[Collected data]
╔══

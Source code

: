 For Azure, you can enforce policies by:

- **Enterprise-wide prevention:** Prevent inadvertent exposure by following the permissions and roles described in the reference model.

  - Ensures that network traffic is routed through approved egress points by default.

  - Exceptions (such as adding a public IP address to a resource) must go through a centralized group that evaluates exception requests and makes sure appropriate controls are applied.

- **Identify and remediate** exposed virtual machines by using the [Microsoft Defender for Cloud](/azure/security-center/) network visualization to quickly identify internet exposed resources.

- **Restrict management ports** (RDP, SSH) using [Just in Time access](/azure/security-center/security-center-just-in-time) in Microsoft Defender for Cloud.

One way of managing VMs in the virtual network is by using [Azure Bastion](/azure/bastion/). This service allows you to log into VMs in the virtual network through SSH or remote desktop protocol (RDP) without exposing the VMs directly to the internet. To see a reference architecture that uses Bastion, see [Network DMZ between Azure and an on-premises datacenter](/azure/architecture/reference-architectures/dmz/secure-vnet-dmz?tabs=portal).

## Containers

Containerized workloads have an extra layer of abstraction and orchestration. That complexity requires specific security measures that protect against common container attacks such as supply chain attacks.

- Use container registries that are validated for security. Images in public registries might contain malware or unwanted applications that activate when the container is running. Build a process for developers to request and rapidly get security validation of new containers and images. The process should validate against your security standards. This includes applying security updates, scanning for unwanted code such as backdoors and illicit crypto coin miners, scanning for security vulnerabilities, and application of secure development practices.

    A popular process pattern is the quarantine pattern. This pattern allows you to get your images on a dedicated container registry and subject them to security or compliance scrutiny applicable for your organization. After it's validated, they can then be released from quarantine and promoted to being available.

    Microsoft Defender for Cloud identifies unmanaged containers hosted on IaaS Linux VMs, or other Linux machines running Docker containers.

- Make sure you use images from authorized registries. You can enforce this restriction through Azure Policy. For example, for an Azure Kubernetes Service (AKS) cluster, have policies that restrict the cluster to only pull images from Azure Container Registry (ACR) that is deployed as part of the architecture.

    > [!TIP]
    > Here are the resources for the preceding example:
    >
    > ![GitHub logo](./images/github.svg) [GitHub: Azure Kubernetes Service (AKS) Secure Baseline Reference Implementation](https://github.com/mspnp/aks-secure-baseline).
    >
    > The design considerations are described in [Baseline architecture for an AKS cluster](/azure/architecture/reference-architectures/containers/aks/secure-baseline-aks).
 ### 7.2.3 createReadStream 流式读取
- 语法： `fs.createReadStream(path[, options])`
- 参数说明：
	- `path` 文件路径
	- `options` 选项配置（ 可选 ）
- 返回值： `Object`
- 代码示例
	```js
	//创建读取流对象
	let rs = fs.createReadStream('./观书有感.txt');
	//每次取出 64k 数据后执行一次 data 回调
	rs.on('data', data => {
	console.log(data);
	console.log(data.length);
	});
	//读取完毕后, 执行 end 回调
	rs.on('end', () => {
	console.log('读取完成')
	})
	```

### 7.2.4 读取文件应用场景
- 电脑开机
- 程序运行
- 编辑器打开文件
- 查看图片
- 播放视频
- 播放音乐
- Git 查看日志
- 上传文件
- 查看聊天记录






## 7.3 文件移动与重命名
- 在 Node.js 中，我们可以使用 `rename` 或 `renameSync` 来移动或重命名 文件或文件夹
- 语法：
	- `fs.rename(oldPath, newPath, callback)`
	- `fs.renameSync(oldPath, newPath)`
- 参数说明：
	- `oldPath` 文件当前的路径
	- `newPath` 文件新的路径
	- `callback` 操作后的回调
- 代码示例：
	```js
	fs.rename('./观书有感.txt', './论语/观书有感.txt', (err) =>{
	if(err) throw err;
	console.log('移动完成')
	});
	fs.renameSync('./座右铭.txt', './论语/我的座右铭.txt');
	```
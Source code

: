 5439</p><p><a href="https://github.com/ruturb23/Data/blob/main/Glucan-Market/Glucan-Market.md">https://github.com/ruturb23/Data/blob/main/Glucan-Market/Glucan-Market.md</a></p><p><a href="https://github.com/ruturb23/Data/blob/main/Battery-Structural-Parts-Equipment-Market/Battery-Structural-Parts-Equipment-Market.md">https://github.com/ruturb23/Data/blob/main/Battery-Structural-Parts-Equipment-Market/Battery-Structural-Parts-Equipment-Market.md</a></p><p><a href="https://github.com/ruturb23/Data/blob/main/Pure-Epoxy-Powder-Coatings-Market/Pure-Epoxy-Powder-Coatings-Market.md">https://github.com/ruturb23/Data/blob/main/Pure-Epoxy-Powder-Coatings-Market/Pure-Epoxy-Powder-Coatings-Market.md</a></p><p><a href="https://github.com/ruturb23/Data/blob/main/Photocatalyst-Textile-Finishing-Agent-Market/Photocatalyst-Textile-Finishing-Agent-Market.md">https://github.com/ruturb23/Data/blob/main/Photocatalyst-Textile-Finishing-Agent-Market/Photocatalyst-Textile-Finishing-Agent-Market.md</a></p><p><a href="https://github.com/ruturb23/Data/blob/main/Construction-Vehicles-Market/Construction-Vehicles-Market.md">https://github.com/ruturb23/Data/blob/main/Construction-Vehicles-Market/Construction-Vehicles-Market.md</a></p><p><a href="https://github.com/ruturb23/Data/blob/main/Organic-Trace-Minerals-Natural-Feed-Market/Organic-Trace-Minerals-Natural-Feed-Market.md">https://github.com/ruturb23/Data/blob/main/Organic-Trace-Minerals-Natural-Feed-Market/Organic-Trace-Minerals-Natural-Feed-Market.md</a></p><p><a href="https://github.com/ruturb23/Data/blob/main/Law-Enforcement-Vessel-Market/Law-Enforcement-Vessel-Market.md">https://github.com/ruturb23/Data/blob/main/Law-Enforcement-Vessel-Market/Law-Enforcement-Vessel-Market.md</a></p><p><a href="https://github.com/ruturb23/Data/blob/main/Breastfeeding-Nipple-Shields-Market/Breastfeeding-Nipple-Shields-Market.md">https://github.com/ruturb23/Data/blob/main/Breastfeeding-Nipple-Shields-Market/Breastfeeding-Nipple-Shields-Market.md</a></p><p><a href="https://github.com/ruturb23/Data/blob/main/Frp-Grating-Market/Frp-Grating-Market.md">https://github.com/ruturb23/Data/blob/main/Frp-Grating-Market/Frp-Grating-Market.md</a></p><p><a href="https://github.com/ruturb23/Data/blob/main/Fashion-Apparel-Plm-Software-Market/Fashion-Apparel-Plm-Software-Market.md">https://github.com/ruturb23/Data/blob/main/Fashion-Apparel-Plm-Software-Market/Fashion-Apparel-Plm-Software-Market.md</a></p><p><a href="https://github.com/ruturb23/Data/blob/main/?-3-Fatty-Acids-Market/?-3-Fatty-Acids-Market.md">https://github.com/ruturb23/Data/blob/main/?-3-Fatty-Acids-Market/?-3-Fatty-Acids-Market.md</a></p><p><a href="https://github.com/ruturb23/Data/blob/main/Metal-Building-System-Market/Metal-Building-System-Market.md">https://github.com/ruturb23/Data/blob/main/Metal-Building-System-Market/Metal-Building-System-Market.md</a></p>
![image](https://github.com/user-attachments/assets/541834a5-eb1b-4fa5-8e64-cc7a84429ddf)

╚══

TASK OBJECTIVE.
Of the lines above, retype only those from the line containing "- **Enterprise-wide prevention:**" through the line containing "- Ensures that", including both, exactly.

ANSWER TO THIS PROBLEM.
- **Enterprise-wide prevention:** Prevent inadvertent exposure by following the permissions and roles described in the reference model.

  - Ensures that network traffic is routed through approved egress points by default.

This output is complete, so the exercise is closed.